'Yolgeçen Hanı' diye bir deyim vardır ya hani, herkes bilir. Daha çok selam vermeden gelip geçenler için söylenir, ikaz mahiyetinde.
Evet, han dediğin eskinin oteli, gelen kalır, işi biten alır dengini çeker gider. Yani yolgeçen hanı…
Dünya da öyle, yolgeçen hanı insan için. Yalnız insan için mi? Bu dünyadaki her türlü canlı için de öyle. Gelişimiz pek selâmsız olmasa da bu hana, gidişimiz selâmsızdır. Bir "eyvallah" diyecek zaman bulamayız hiç kimseye.

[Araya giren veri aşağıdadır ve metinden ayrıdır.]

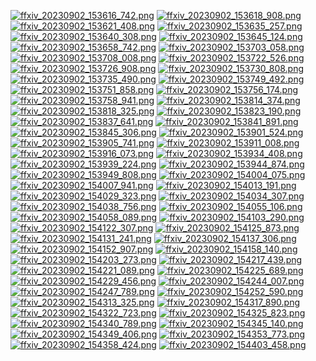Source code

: [![ffxiv_20230902_153616_742.png](./image_j_letters_thumb/ffxiv_20230902_153616_742.png.thumb.jpg)](./image_j_letters/ffxiv_20230902_153616_742.png) 
[![ffxiv_20230902_153618_908.png](./image_j_letters_thumb/ffxiv_20230902_153618_908.png.thumb.jpg)](./image_j_letters/ffxiv_20230902_153618_908.png) 
[![ffxiv_20230902_153621_408.png](./image_j_letters_thumb/ffxiv_20230902_153621_408.png.thumb.jpg)](./image_j_letters/ffxiv_20230902_153621_408.png) 
[![ffxiv_20230902_153635_257.png](./image_j_letters_thumb/ffxiv_20230902_153635_257.png.thumb.jpg)](./image_j_letters/ffxiv_20230902_153635_257.png) 
[![ffxiv_20230902_153640_308.png](./image_j_letters_thumb/ffxiv_20230902_153640_308.png.thumb.jpg)](./image_j_letters/ffxiv_20230902_153640_308.png) 
[![ffxiv_20230902_153645_124.png](./image_j_letters_thumb/ffxiv_20230902_153645_124.png.thumb.jpg)](./image_j_letters/ffxiv_20230902_153645_124.png) 
[![ffxiv_20230902_153658_742.png](./image_j_letters_thumb/ffxiv_20230902_153658_742.png.thumb.jpg)](./image_j_letters/ffxiv_20230902_153658_742.png) 
[![ffxiv_20230902_153703_058.png](./image_j_letters_thumb/ffxiv_20230902_153703_058.png.thumb.jpg)](./image_j_letters/ffxiv_20230902_153703_058.png) 
[![ffxiv_20230902_153708_008.png](./image_j_letters_thumb/ffxiv_20230902_153708_008.png.thumb.jpg)](./image_j_letters/ffxiv_20230902_153708_008.png) 
[![ffxiv_20230902_153722_526.png](./image_j_letters_thumb/ffxiv_20230902_153722_526.png.thumb.jpg)](./image_j_letters/ffxiv_20230902_153722_526.png) 
[![ffxiv_20230902_153726_908.png](./image_j_letters_thumb/ffxiv_20230902_153726_908.png.thumb.jpg)](./image_j_letters/ffxiv_20230902_153726_908.png) 
[![ffxiv_20230902_153730_808.png](./image_j_letters_thumb/ffxiv_20230902_153730_808.png.thumb.jpg)](./image_j_letters/ffxiv_20230902_153730_808.png) 
[![ffxiv_20230902_153735_490.png](./image_j_letters_thumb/ffxiv_20230902_153735_490.png.thumb.jpg)](./image_j_letters/ffxiv_20230902_153735_490.png) 
[![ffxiv_20230902_153749_492.png](./image_j_letters_thumb/ffxiv_20230902_153749_492.png.thumb.jpg)](./image_j_letters/ffxiv_20230902_153749_492.png) 
[![ffxiv_20230902_153751_858.png](./image_j_letters_thumb/ffxiv_20230902_153751_858.png.thumb.jpg)](./image_j_letters/ffxiv_20230902_153751_858.png) 
[![ffxiv_20230902_153756_174.png](./image_j_letters_thumb/ffxiv_20230902_153756_174.png.thumb.jpg)](./image_j_letters/ffxiv_20230902_153756_174.png) 
[![ffxiv_20230902_153758_941.png](./image_j_letters_thumb/ffxiv_20230902_153758_941.png.thumb.jpg)](./image_j_letters/ffxiv_20230902_153758_941.png) 
[![ffxiv_20230902_153814_374.png](./image_j_letters_thumb/ffxiv_20230902_153814_374.png.thumb.jpg)](./image_j_letters/ffxiv_20230902_153814_374.png) 
[![ffxiv_20230902_153818_325.png](./image_j_letters_thumb/ffxiv_20230902_153818_325.png.thumb.jpg)](./image_j_letters/ffxiv_20230902_153818_325.png) 
[![ffxiv_20230902_153823_190.png](./image_j_letters_thumb/ffxiv_20230902_153823_190.png.thumb.jpg)](./image_j_letters/ffxiv_20230902_153823_190.png) 
[![ffxiv_20230902_153837_641.png](./image_j_letters_thumb/ffxiv_20230902_153837_641.png.thumb.jpg)](./image_j_letters/ffxiv_20230902_153837_641.png) 
[![ffxiv_20230902_153841_891.png](./image_j_letters_thumb/ffxiv_20230902_153841_891.png.thumb.jpg)](./image_j_letters/ffxiv_20230902_153841_891.png) 
[![ffxiv_20230902_153845_306.png](./image_j_letters_thumb/ffxiv_20230902_153845_306.png.thumb.jpg)](./image_j_letters/ffxiv_20230902_153845_306.png) 
[![ffxiv_20230902_153901_524.png](./image_j_letters_thumb/ffxiv_20230902_153901_524.png.thumb.jpg)](./image_j_letters/ffxiv_20230902_153901_524.png) 
[![ffxiv_20230902_153905_741.png](./image_j_letters_thumb/ffxiv_20230902_153905_741.png.thumb.jpg)](./image_j_letters/ffxiv_20230902_153905_741.png) 
[![ffxiv_20230902_153911_008.png](./image_j_letters_thumb/ffxiv_20230902_153911_008.png.thumb.jpg)](./image_j_letters/ffxiv_20230902_153911_008.png) 
[![ffxiv_20230902_153916_073.png](./image_j_letters_thumb/ffxiv_20230902_153916_073.png.thumb.jpg)](./image_j_letters/ffxiv_20230902_153916_073.png) 
[![ffxiv_20230902_153934_408.png](./image_j_letters_thumb/ffxiv_20230902_153934_408.png.thumb.jpg)](./image_j_letters/ffxiv_20230902_153934_408.png) 
[![ffxiv_20230902_153939_224.png](./image_j_letters_thumb/ffxiv_20230902_153939_224.png.thumb.jpg)](./image_j_letters/ffxiv_20230902_153939_224.png) 
[![ffxiv_20230902_153944_874.png](./image_j_letters_thumb/ffxiv_20230902_153944_874.png.thumb.jpg)](./image_j_letters/ffxiv_20230902_153944_874.png) 
[![ffxiv_20230902_153949_808.png](./image_j_letters_thumb/ffxiv_20230902_153949_808.png.thumb.jpg)](./image_j_letters/ffxiv_20230902_153949_808.png) 
[![ffxiv_20230902_154004_075.png](./image_j_letters_thumb/ffxiv_20230902_154004_075.png.thumb.jpg)](./image_j_letters/ffxiv_20230902_154004_075.png) 
[![ffxiv_20230902_154007_941.png](./image_j_letters_thumb/ffxiv_20230902_154007_941.png.thumb.jpg)](./image_j_letters/ffxiv_20230902_154007_941.png) 
[![ffxiv_20230902_154013_191.png](./image_j_letters_thumb/ffxiv_20230902_154013_191.png.thumb.jpg)](./image_j_letters/ffxiv_20230902_154013_191.png) 
[![ffxiv_20230902_154029_323.png](./image_j_letters_thumb/ffxiv_20230902_154029_323.png.thumb.jpg)](./image_j_letters/ffxiv_20230902_154029_323.png) 
[![ffxiv_20230902_154034_307.png](./image_j_letters_thumb/ffxiv_20230902_154034_307.png.thumb.jpg)](./image_j_letters/ffxiv_20230902_154034_307.png) 
[![ffxiv_20230902_154038_756.png](./image_j_letters_thumb/ffxiv_20230902_154038_756.png.thumb.jpg)](./image_j_letters/ffxiv_20230902_154038_756.png) 
[![ffxiv_20230902_154055_106.png](./image_j_letters_thumb/ffxiv_20230902_154055_106.png.thumb.jpg)](./image_j_letters/ffxiv_20230902_154055_106.png) 
[![ffxiv_20230902_154058_089.png](./image_j_letters_thumb/ffxiv_20230902_154058_089.png.thumb.jpg)](./image_j_letters/ffxiv_20230902_154058_089.png) 
[![ffxiv_20230902_154103_290.png](./image_j_letters_thumb/ffxiv_20230902_154103_290.png.thumb.jpg)](./image_j_letters/ffxiv_20230902_154103_290.png) 
[![ffxiv_20230902_154122_307.png](./image_j_letters_thumb/ffxiv_20230902_154122_307.png.thumb.jpg)](./image_j_letters/ffxiv_20230902_154122_307.png) 
[![ffxiv_20230902_154125_873.png](./image_j_letters_thumb/ffxiv_20230902_154125_873.png.thumb.jpg)](./image_j_letters/ffxiv_20230902_154125_873.png) 
[![ffxiv_20230902_154131_241.png](./image_j_letters_thumb/ffxiv_20230902_154131_241.png.thumb.jpg)](./image_j_letters/ffxiv_20230902_154131_241.png) 
[![ffxiv_20230902_154137_306.png](./image_j_letters_thumb/ffxiv_20230902_154137_306.png.thumb.jpg)](./image_j_letters/ffxiv_20230902_154137_306.png) 
[![ffxiv_20230902_154152_907.png](./image_j_letters_thumb/ffxiv_20230902_154152_907.png.thumb.jpg)](./image_j_letters/ffxiv_20230902_154152_907.png) 
[![ffxiv_20230902_154158_140.png](./image_j_letters_thumb/ffxiv_20230902_154158_140.png.thumb.jpg)](./image_j_letters/ffxiv_20230902_154158_140.png) 
[![ffxiv_20230902_154203_273.png](./image_j_letters_thumb/ffxiv_20230902_154203_273.png.thumb.jpg)](./image_j_letters/ffxiv_20230902_154203_273.png) 
[![ffxiv_20230902_154217_439.png](./image_j_letters_thumb/ffxiv_20230902_154217_439.png.thumb.jpg)](./image_j_letters/ffxiv_20230902_154217_439.png) 
[![ffxiv_20230902_154221_089.png](./image_j_letters_thumb/ffxiv_20230902_154221_089.png.thumb.jpg)](./image_j_letters/ffxiv_20230902_154221_089.png) 
[![ffxiv_20230902_154225_689.png](./image_j_letters_thumb/ffxiv_20230902_154225_689.png.thumb.jpg)](./image_j_letters/ffxiv_20230902_154225_689.png) 
[![ffxiv_20230902_154229_456.png](./image_j_letters_thumb/ffxiv_20230902_154229_456.png.thumb.jpg)](./image_j_letters/ffxiv_20230902_154229_456.png) 
[![ffxiv_20230902_154244_007.png](./image_j_letters_thumb/ffxiv_20230902_154244_007.png.thumb.jpg)](./image_j_letters/ffxiv_20230902_154244_007.png) 
[![ffxiv_20230902_154247_789.png](./image_j_letters_thumb/ffxiv_20230902_154247_789.png.thumb.jpg)](./image_j_letters/ffxiv_20230902_154247_789.png) 
[![ffxiv_20230902_154252_590.png](./image_j_letters_thumb/ffxiv_20230902_154252_590.png.thumb.jpg)](./image_j_letters/ffxiv_20230902_154252_590.png) 
[![ffxiv_20230902_154313_325.png](./image_j_letters_thumb/ffxiv_20230902_154313_325.png.thumb.jpg)](./image_j_letters/ffxiv_20230902_154313_325.png) 
[![ffxiv_20230902_154317_890.png](./image_j_letters_thumb/ffxiv_20230902_154317_890.png.thumb.jpg)](./image_j_letters/ffxiv_20230902_154317_890.png) 
[![ffxiv_20230902_154322_723.png](./image_j_letters_thumb/ffxiv_20230902_154322_723.png.thumb.jpg)](./image_j_letters/ffxiv_20230902_154322_723.png) 
[![ffxiv_20230902_154325_823.png](./image_j_letters_thumb/ffxiv_20230902_154325_823.png.thumb.jpg)](./image_j_letters/ffxiv_20230902_154325_823.png) 
[![ffxiv_20230902_154340_789.png](./image_j_letters_thumb/ffxiv_20230902_154340_789.png.thumb.jpg)](./image_j_letters/ffxiv_20230902_154340_789.png) 
[![ffxiv_20230902_154345_140.png](./image_j_letters_thumb/ffxiv_20230902_154345_140.png.thumb.jpg)](./image_j_letters/ffxiv_20230902_154345_140.png) 
[![ffxiv_20230902_154349_406.png](./image_j_letters_thumb/ffxiv_20230902_154349_406.png.thumb.jpg)](./image_j_letters/ffxiv_20230902_154349_406.png) 
[![ffxiv_20230902_154353_773.png](./image_j_letters_thumb/ffxiv_20230902_154353_773.png.thumb.jpg)](./image_j_letters/ffxiv_20230902_154353_773.png) 
[![ffxiv_20230902_154358_424.png](./image_j_letters_thumb/ffxiv_20230902_154358_424.png.thumb.jpg)](./image_j_letters/ffxiv_20230902_154358_424.png) 
[![ffxiv_20230902_154403_458.png](./image_j_letters_thumb/ffxiv_20230902_154403_458.png.thumb.jpg)](./image_j_letters/ffxiv_20230902_154403_458.png)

Lafı uzatmanın âlemi yok. Âşık Veysel'in dediği gibi iki kapısı olan bu handan çırılçıplak içeri giren, bir gün mutlaka diğer kapıdan yine çıplak olmasa da dört, beş metre bir bezle çıkıp gidecek.
Ona göre yani, çok fazla bağlanmaya, ahlanıp, oflanmaya gerek yok. Kısaca demem o ki herkesin bildiği şeyi bir kere de ben demiş olayım.
Bu handa insan (öyle sanıyor olsa da) hiçbir şeye sahip değil. Bilir bunu evet, ama ne yazık ki bilmezden gelir. Eh ne yapalım, kendi bilir.